If DF is set and the MTU is exceeded (for the SYN packet) at a
hop further away, the original host will not understand that it
needs to allow for the MSS option being added.
(Header + Data + New MSS Option) can't exceed 576 bytes and
there's no way to know that more than 576 bytes is allowed
because the ICMP error message may not go via the same host that
is mangling the packet.
Of course, it could just allow fragmentation for this one SYN
packet but that doesn't work for IPv6.
> This feature has been there from day one since the TCPMSS target
> has been merged and people are using this with knowledge of their
> MTUs to work around broken ISPs. I'm not apply this.
The TCPMSS target can be applied to more than just one direction
of traffic. I'm modifying incoming traffic too, so adding the MSS
option and setting it to over 536 is wrong (although the first ICMP
error will fix it).
Existing users use this target precisely because their hosts are
sending an unwanted MSS value, so it will never need to be added.
> The first version seemed fine to me though :)
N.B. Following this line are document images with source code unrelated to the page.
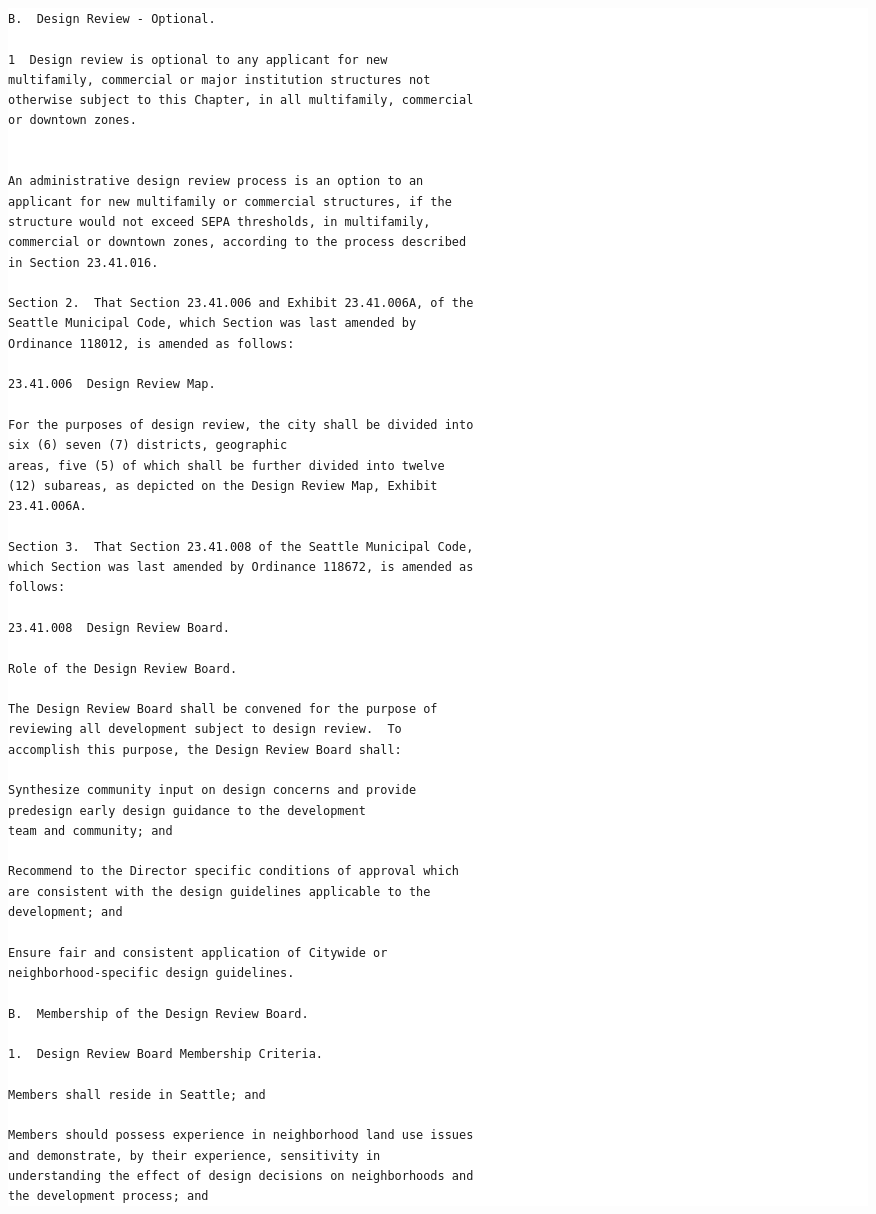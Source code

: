     B.  Design Review - Optional.  
  
    1  Design review is optional to any applicant for new  
    multifamily, commercial or major institution structures not  
    otherwise subject to this Chapter, in all multifamily, commercial  
    or downtown zones.  
  
  
    An administrative design review process is an option to an  
    applicant for new multifamily or commercial structures, if the  
    structure would not exceed SEPA thresholds, in multifamily,  
    commercial or downtown zones, according to the process described  
    in Section 23.41.016.  
  
    Section 2.  That Section 23.41.006 and Exhibit 23.41.006A, of the  
    Seattle Municipal Code, which Section was last amended by  
    Ordinance 118012, is amended as follows:  
  
    23.41.006  Design Review Map.  
  
    For the purposes of design review, the city shall be divided into  
    six (6) seven (7) districts, geographic  
    areas, five (5) of which shall be further divided into twelve  
    (12) subareas, as depicted on the Design Review Map, Exhibit  
    23.41.006A.  
  
    Section 3.  That Section 23.41.008 of the Seattle Municipal Code,  
    which Section was last amended by Ordinance 118672, is amended as  
    follows:  
  
    23.41.008  Design Review Board.  
  
    Role of the Design Review Board.  
  
    The Design Review Board shall be convened for the purpose of  
    reviewing all development subject to design review.  To  
    accomplish this purpose, the Design Review Board shall:  
  
    Synthesize community input on design concerns and provide   
    predesign early design guidance to the development  
    team and community; and  
  
    Recommend to the Director specific conditions of approval which  
    are consistent with the design guidelines applicable to the  
    development; and  
  
    Ensure fair and consistent application of Citywide or  
    neighborhood-specific design guidelines.  
  
    B.  Membership of the Design Review Board.  
  
    1.  Design Review Board Membership Criteria.  
  
    Members shall reside in Seattle; and  
  
    Members should possess experience in neighborhood land use issues  
    and demonstrate, by their experience, sensitivity in  
    understanding the effect of design decisions on neighborhoods and  
    the development process; and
The first version is ok with me. Only SYN packets with data and
no MSS option will be dropped. William objects to ever adding the
MSS option.
Although ideally SYN packets with data and no MSS option should
be accepted without adding an option. Dropping arbitrary traffic
(especially when new kernels allow data to be sent with SYN
packets) is not a good idea. If that is ok with you then I'll
make another patch to do it and update the comments.